Meyer Hans-Jonas, Potratz Johann, Jechorek Dörthe, Schramm Kai Ina, Borggrefe Jan, Surov Alexey
Department of Diagnostic and Interventional Radiology, University of Leipzig, Leipzig, Germany.
Department of Pathology, Otto von Guericke University, Magdeburg, Germany.
Dig Dis. 2025;43(1):46-53. doi: 10.1159/000540958. Epub 2024 Oct 21.
The relationships between histopathology and imaging remain elusive, and investigating the underlying reasons for tumor microstructure leading to an imaging phenotype is of clinical importance. In the present study, a cross-sectional guided biopsy specimen was used to correlate prebioptic magnetic resonance imaging (MRI) with immunohistochemical staining of the histopathologic specimen using precise spatial biopsy localization.
Twenty-seven patients with mass-forming cholangiocarcinoma (CCA) were included in the present analysis. All patients were imaged with a 1.5 T clinical scanner at least 1 month prior to biopsy. The contrast-enhanced dynamic sequences were analyzed with quantified signal intensities. The bioptic specimens were obtained by cross-sectional guided biopsy and further analyzed for cell density, proliferation index (Ki67), tumor-infiltrating lymphocytes, tumor-stroma ratio (TSR), and collagen.
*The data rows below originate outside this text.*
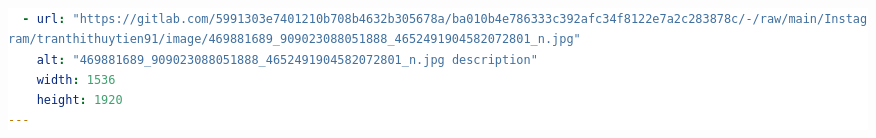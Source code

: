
 ```yaml
  - url: "https://gitlab.com/5991303e7401210b708b4632b305678a/ba010b4e786333c392afc34f8122e7a2c283878c/-/raw/main/Instagram/tranthithuytien91/image/469881689_909023088051888_4652491904582072801_n.jpg"
    alt: "469881689_909023088051888_4652491904582072801_n.jpg description"
    width: 1536
    height: 1920
---
```

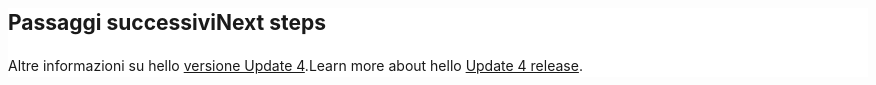 ## <a name="next-steps"></a><span data-ttu-id="36822-210">Passaggi successivi</span><span class="sxs-lookup"><span data-stu-id="36822-210">Next steps</span></span>
<span data-ttu-id="36822-211">Altre informazioni su hello [versione Update 4](storsimple-update4-release-notes.md).</span><span class="sxs-lookup"><span data-stu-id="36822-211">Learn more about hello [Update 4 release](storsimple-update4-release-notes.md).</span></span>

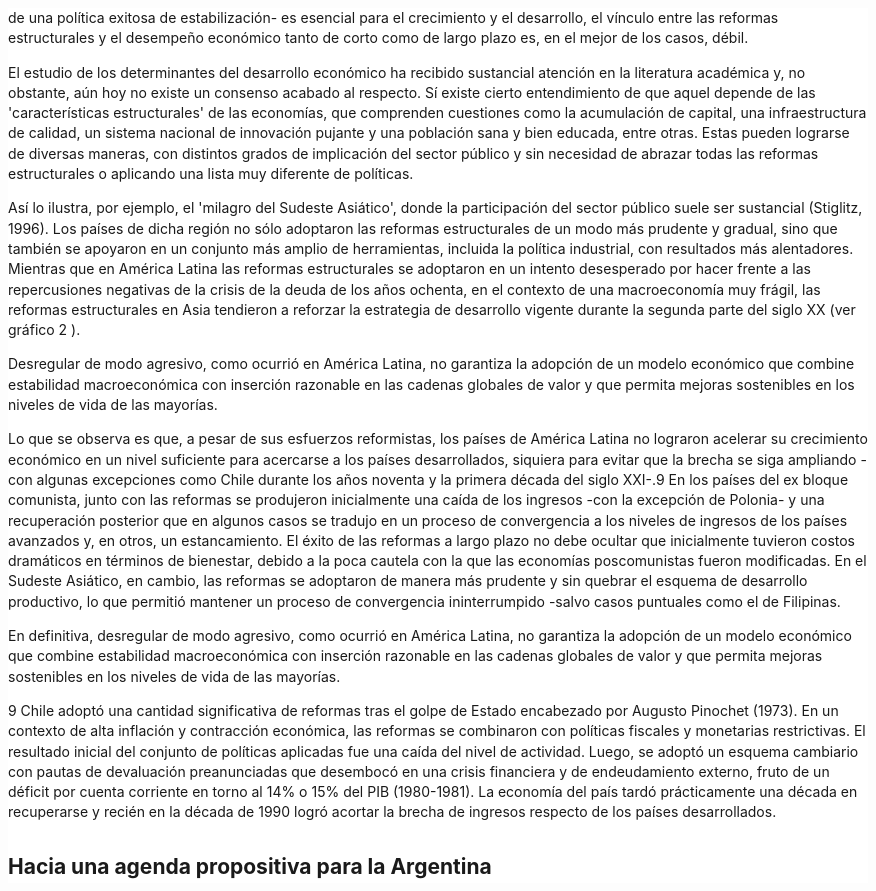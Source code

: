 

de una política exitosa de estabilización- es esencial para el crecimiento y el desarrollo, el vínculo entre las reformas estructurales y el desempeño económico tanto de corto como de largo plazo es, en el mejor de los casos, débil.

El estudio de los determinantes del desarrollo económico ha recibido sustancial atención en la literatura académica y, no obstante, aún hoy no existe un consenso acabado al respecto. Sí existe cierto entendimiento de que aquel depende de las 'características estructurales' de las economías, que comprenden cuestiones como la acumulación de capital, una infraestructura de calidad, un sistema nacional de innovación pujante y una población sana y bien educada, entre otras. Estas pueden lograrse de diversas maneras, con distintos grados de implicación del sector público y sin necesidad de abrazar todas las reformas estructurales o aplicando una lista muy diferente de políticas.

Así lo ilustra, por ejemplo, el 'milagro del Sudeste Asiático', donde la participación del sector público suele ser sustancial (Stiglitz, 1996). Los países de dicha región no sólo adoptaron las reformas estructurales de un modo más prudente y gradual, sino que también se apoyaron en un conjunto más amplio de herramientas, incluida la política industrial, con resultados más alentadores. Mientras que en América Latina las reformas estructurales se adoptaron en un intento desesperado por hacer frente a las repercusiones negativas de la crisis de la deuda de los años ochenta, en el contexto de una macroeconomía muy frágil, las reformas estructurales en Asia tendieron a reforzar la estrategia de desarrollo vigente durante la segunda parte del siglo XX (ver gráfico 2 ).

Desregular de modo agresivo, como ocurrió en América Latina, no garantiza la adopción de un modelo económico que combine estabilidad macroeconómica con inserción razonable en las cadenas globales de valor y que permita mejoras sostenibles en los niveles de vida de las mayorías.

Lo que se observa es que, a pesar de sus esfuerzos reformistas, los países de América Latina no lograron acelerar su crecimiento económico en un nivel suficiente para acercarse a los países desarrollados, siquiera para evitar que la brecha se siga ampliando -con algunas excepciones como Chile durante los años noventa y la primera década del siglo XXI-.9 En los países del ex bloque comunista, junto con las reformas se produjeron inicialmente una caída de los ingresos -con la excepción de Polonia- y una recuperación posterior que en algunos casos se tradujo en un proceso de convergencia a los niveles de ingresos de los países avanzados y, en otros, un estancamiento. El éxito de las reformas a largo plazo no debe ocultar que inicialmente tuvieron costos dramáticos en términos de bienestar, debido a la poca cautela con la que las economías poscomunistas fueron modificadas. En el Sudeste Asiático, en cambio, las reformas se adoptaron de manera más prudente y sin quebrar el esquema de desarrollo productivo, lo que permitió mantener un proceso de convergencia ininterrumpido -salvo casos puntuales como el de Filipinas.

En definitiva, desregular de modo agresivo, como ocurrió en América Latina, no garantiza la adopción de un modelo económico que combine estabilidad macroeconómica con inserción razonable en las cadenas globales de valor y que permita mejoras sostenibles en los niveles de vida de las mayorías.

9 Chile adoptó una cantidad significativa de reformas tras el golpe de Estado encabezado por Augusto Pinochet (1973). En un contexto de alta inflación y contracción económica, las reformas se combinaron con políticas fiscales y monetarias restrictivas. El resultado inicial del conjunto de políticas aplicadas fue una caída del nivel de actividad. Luego, se adoptó un esquema cambiario con pautas de devaluación preanunciadas que desembocó en una crisis financiera y de endeudamiento externo, fruto de un déficit por cuenta corriente en torno al 14% o 15% del PIB (1980-1981). La economía del país tardó prácticamente una década en recuperarse y recién en la década de 1990 logró acortar la brecha de ingresos respecto de los países desarrollados.

## Hacia una agenda propositiva para la Argentina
There were no statistically significant correlations between MRI signal intensities and cell count, TSR, Ki67 index, and CD45 count. Only a moderate correlation was observed between relative signal intensities of the venous phase and the collagen-stained area (r = 0.40, p = 0.04).
DCE-MRI is not associated with histopathological features in CCA. The complex interactions of tumor and tumor microenvironment are not reflected in the MRI phenotype.
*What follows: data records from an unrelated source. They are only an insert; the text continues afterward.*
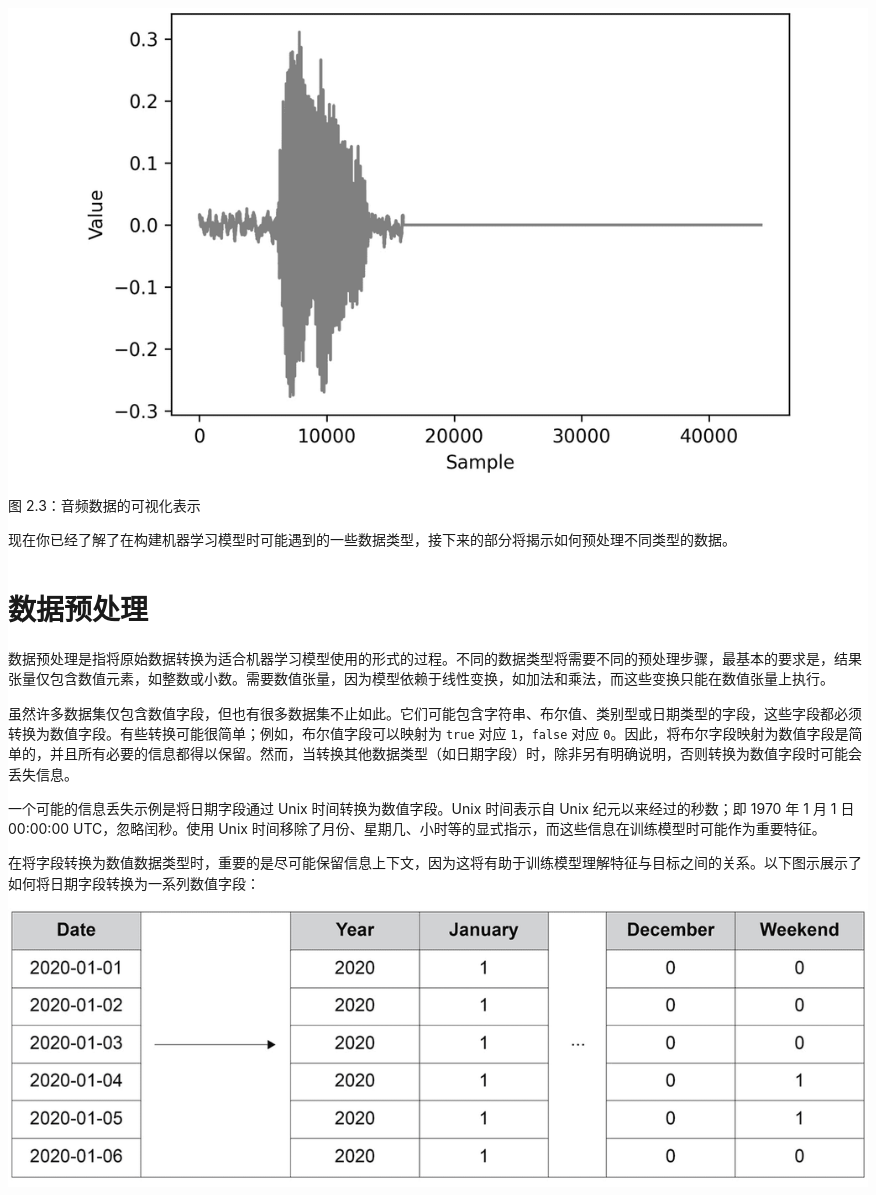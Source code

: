 ![图 2.3：音频数据的可视化表示](img/B16341_02_03.jpg)

图 2.3：音频数据的可视化表示

现在你已经了解了在构建机器学习模型时可能遇到的一些数据类型，接下来的部分将揭示如何预处理不同类型的数据。

# 数据预处理

数据预处理是指将原始数据转换为适合机器学习模型使用的形式的过程。不同的数据类型将需要不同的预处理步骤，最基本的要求是，结果张量仅包含数值元素，如整数或小数。需要数值张量，因为模型依赖于线性变换，如加法和乘法，而这些变换只能在数值张量上执行。

虽然许多数据集仅包含数值字段，但也有很多数据集不止如此。它们可能包含字符串、布尔值、类别型或日期类型的字段，这些字段都必须转换为数值字段。有些转换可能很简单；例如，布尔值字段可以映射为 `true` 对应 `1`，`false` 对应 `0`。因此，将布尔字段映射为数值字段是简单的，并且所有必要的信息都得以保留。然而，当转换其他数据类型（如日期字段）时，除非另有明确说明，否则转换为数值字段时可能会丢失信息。

一个可能的信息丢失示例是将日期字段通过 Unix 时间转换为数值字段。Unix 时间表示自 Unix 纪元以来经过的秒数；即 1970 年 1 月 1 日 00:00:00 UTC，忽略闰秒。使用 Unix 时间移除了月份、星期几、小时等的显式指示，而这些信息在训练模型时可能作为重要特征。

在将字段转换为数值数据类型时，重要的是尽可能保留信息上下文，因为这将有助于训练模型理解特征与目标之间的关系。以下图示展示了如何将日期字段转换为一系列数值字段：

![图 2.4：日期列的数值编码](img/B16341_02_04.jpg)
组织病理学与影像学之间的关系仍不明确,探究导致影像学表现的肿瘤微观结构的潜在原因具有临床重要性。在本研究中,使用横断面引导活检标本,通过精确的空间活检定位,将活检前磁共振成像(MRI)与组织病理标本的免疫组织化学染色相关联。
本分析纳入了27例肿块型胆管癌(CCA)患者。所有患者在活检前至少1个月使用1.5T临床扫描仪进行成像。对对比增强动态序列进行定量信号强度分析。通过横断面引导活检获取活检标本,并进一步分析细胞密度、增殖指数(Ki67)、肿瘤浸润淋巴细胞、肿瘤-基质比(TSR)和胶原蛋白。
MRI信号强度与细胞计数、TSR、Ki67指数和CD45计数之间无统计学显著相关性。仅在静脉期相对信号强度与胶原蛋白染色区域之间观察到中度相关性(r = 0.40,p = 0.04)。
动态对比增强MRI与CCA的组织病理学特征无关。肿瘤与肿瘤微环境的复杂相互作用未在MRI表型中体现。